In this era of increasing availability of gourmet goods, I’m finding it harder than ever to get my hands on a good burger.
Our local outpost of Kidd Valley is closing next week. Kidd Valley is a long-running Seattle chain (a dozen locations) with a predictable 50s soundtrack and decent fast-food burgers. They used to have a logo featuring a young girl in an absurdly revealing pose. Note also the shoes. Eventually someone realized this logo was more pornographic than actual porn and changed it to this.
Maybe the reason I’m so often disappointed by burgers is that there are three (admittedly indistinct) categories of burgers, and you have to figure out what you’re dealing with before you cast judgment.
* Kidd Valley is an example of the fast food burger (FFB), the lowest end of the spectrum. The Kidd gets props for decent-tasting beef and for offering real grilled onions. The top of this genre is In-N-Out Burger, which pretty much gets everything right. In Oregon, Burgerville is great.
* Next is the burger-with-aspirations (BWA) category. It’s not a fancy burger, but it doesn’t want to be associated with fast food, either. Think Red Robin for a pedestrian example. In Seattle, the undisputed heavyweight champion in this category is Red Mill Burgers. Red Mill has a pile of bacon that is much larger than Iris. They offer varieties like the Verde, with grilled anaheim chiles, and my favorite, the Red Onion Jam burger, with lots of caramelized onions. Many people call Red Mill the best in town, but I’m a little snobbier than that, as you’ll see. (You could also argue that Red Mill belongs in the FFB category, but when anaheim chiles get involved, it’s no longer fast food to me.) There is a doomed restaurant space down the street from me that currently houses a Polish barbecue place that puts out bad vibes but was previously an Irish pub that served a fantastic burger of this type. It may be possible to get a BWA served medium-rare, something that will never happen with a FFB. The best BWA I’ve had in Seattle is at Geraldine’s Counter, in Columbia City.

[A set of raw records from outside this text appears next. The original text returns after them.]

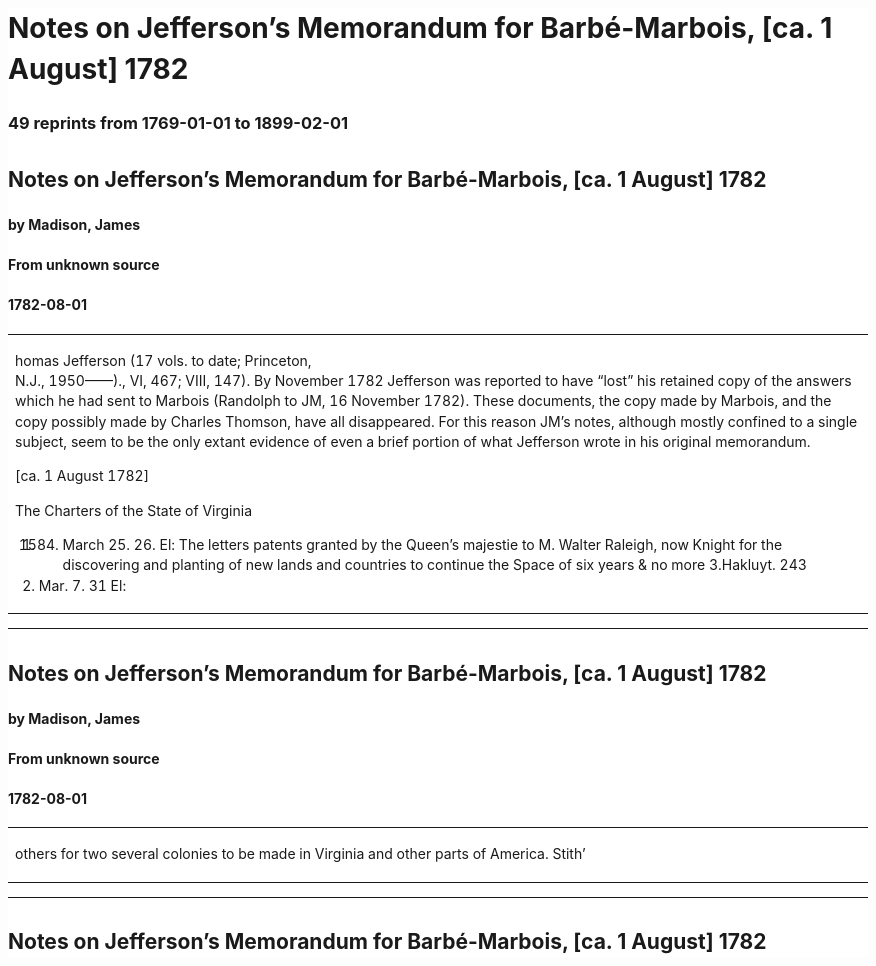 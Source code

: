 
# Notes on Jefferson’s Memorandum for Barbé-Marbois, [ca. 1 August] 1782

### 49 reprints from 1769-01-01 to 1899-02-01

## Notes on Jefferson’s Memorandum for Barbé-Marbois, [ca. 1 August] 1782

#### by Madison, James

#### From unknown source

#### 1782-08-01

<table style="width: 100%;"><tr><td style="width: 50%">

homas Jefferson (17 vols. to date; Princeton,  
N.J., 1950——)., VI, 467; VIII, 147). By November 1782 Jefferson was reported to have “lost” his retained copy of the answers which he had sent to Marbois (Randolph to JM, 16 November 1782). These documents, the copy made by Marbois, and the copy possibly made by Charles Thomson, have all disappeared. For this reason JM’s notes, although mostly confined to a single subject, seem to be the only extant evidence of even a brief portion of what Jefferson wrote in his original memorandum.  
  
[ca. 1 August 1782]  
  
The Charters of the State of Virginia  
1. 1584. March 25. 26. El: The letters patents granted by the Queen’s majestie to M. Walter Raleigh, now Knight for the discovering and planting of new lands and countries to continue the Space of six years &amp; no more 3.Hakluyt. 243  
1589. Mar. 7. 31 El: 
</td></tr></table>

---

## Notes on Jefferson’s Memorandum for Barbé-Marbois, [ca. 1 August] 1782

#### by Madison, James

#### From unknown source

#### 1782-08-01

<table style="width: 100%;"><tr><td style="width: 50%">

 others for two several colonies to be made in Virginia and other parts of America. Stith’
</td></tr></table>

---

## Notes on Jefferson’s Memorandum for Barbé-Marbois, [ca. 1 August] 1782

* Finally you have the gourmet burger. Here’s where you start to hear about the house-made bun, the 100 percent organic ground chuck, and so on. Daniel Boulud’s db Burger, stuffed with foie gras and short ribs (get it with double the truffles for only $120), falls into this category, but so does the $13.75 burger at Union Square Cafe and my favorite burger in Seattle, the $12 Palace Burger at Tom Douglas’s [Palace Kitchen](http://www.tomdouglas.com/palace/). The Palace Burger is an awesome thing. I’ve never had it arrive anything other than perfectly medium-rare, nicely salted, and accompanied by a delightful condiment rack featuring pickled green tomatoes. The fries are also good. The Palace is only open for dinner, or I would probably accidentally wander in there at lunchtime way too often.
None of this is groundbreaking analysis, I know. But tonight, while we were eating at Kidd Valley after Iris’s checkup (she’s tip-top), something occurred to me. There’s this bar down the street from us, The Deluxe, where I’ve been avoiding the burgers for a while, partly because they were always changing the bun and the fries, and partly because the patties were always perfectly round and I prefer a hand-formed patty, for no reason that I can verbalize. Anyway, what I realized was: if they had served me a Deluxe burger at Kidd Valley, I would have been dancing on the table with glee, to the tune of that great 50s hit by Tommy Peacock and his Shurlettes, or something. In other words, unless there’s something quite wrong with it, a burger can only disappoint within its category.
The corollary is: if you served a db Burger to an unsuspecting kid at McDonald’s, he would puke.